---------- SOURCE DATA
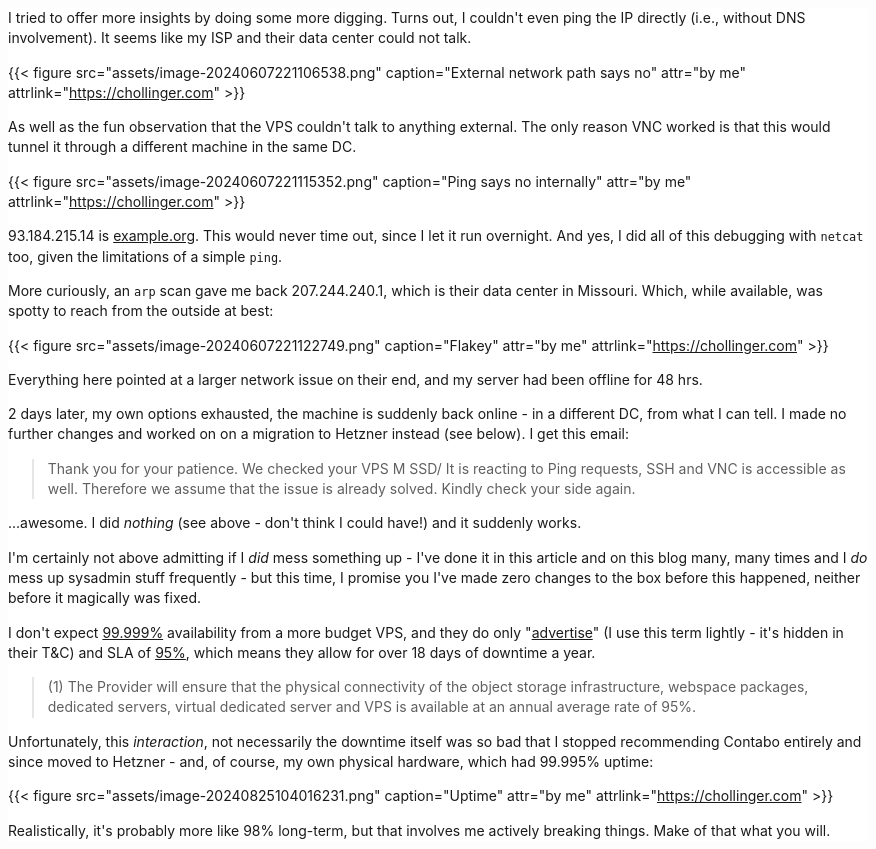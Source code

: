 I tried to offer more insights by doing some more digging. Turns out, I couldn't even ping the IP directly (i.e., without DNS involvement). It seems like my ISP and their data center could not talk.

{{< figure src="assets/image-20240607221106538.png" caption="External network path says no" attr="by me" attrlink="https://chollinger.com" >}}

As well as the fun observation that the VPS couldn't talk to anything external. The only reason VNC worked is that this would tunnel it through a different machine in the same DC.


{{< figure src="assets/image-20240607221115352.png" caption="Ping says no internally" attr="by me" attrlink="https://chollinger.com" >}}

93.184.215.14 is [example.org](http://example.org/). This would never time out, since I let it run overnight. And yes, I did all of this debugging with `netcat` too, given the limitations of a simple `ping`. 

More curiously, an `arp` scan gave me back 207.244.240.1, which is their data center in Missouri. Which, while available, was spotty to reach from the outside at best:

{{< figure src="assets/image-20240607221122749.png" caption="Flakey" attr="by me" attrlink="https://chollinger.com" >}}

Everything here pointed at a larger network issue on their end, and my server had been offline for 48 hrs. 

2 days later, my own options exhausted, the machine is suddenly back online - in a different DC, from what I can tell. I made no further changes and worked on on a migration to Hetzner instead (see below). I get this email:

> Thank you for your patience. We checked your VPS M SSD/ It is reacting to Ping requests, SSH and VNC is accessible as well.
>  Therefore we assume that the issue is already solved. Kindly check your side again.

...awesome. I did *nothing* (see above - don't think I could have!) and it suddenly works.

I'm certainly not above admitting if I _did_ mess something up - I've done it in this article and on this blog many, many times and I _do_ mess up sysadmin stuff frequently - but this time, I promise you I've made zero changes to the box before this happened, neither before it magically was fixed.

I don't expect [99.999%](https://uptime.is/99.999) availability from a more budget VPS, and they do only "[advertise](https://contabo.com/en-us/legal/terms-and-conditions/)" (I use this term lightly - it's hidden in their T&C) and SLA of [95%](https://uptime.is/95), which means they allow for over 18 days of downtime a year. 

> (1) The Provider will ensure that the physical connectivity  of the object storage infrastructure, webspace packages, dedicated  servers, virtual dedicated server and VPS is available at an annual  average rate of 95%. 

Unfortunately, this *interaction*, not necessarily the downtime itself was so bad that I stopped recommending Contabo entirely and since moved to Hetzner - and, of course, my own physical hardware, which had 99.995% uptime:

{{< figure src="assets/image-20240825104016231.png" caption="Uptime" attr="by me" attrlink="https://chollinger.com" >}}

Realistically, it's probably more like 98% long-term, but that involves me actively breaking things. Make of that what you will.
--------------------
### ACTIVITY
Omit every picture, and please return the entries exactly from the first line through the line with "Everything here pointed", both included.

### ANSWER AREA
Source code

: I tried to offer more insights by doing some more digging. Turns out, I couldn't even ping the IP directly (i.e., without DNS involvement). It seems like my ISP and their data center could not talk.

{{< figure src="assets/image-20240607221106538.png" caption="External network path says no" attr="by me" attrlink="https://chollinger.com" >}}

As well as the fun observation that the VPS couldn't talk to anything external. The only reason VNC worked is that this would tunnel it through a different machine in the same DC.


{{< figure src="assets/image-20240607221115352.png" caption="Ping says no internally" attr="by me" attrlink="https://chollinger.com" >}}

93.184.215.14 is [example.org](http://example.org/). This would never time out, since I let it run overnight. And yes, I did all of this debugging with `netcat` too, given the limitations of a simple `ping`. 

More curiously, an `arp` scan gave me back 207.244.240.1, which is their data center in Missouri. Which, while available, was spotty to reach from the outside at best:

{{< figure src="assets/image-20240607221122749.png" caption="Flakey" attr="by me" attrlink="https://chollinger.com" >}}

Everything here pointed at a larger network issue on their end, and my server had been offline for 48 hrs. 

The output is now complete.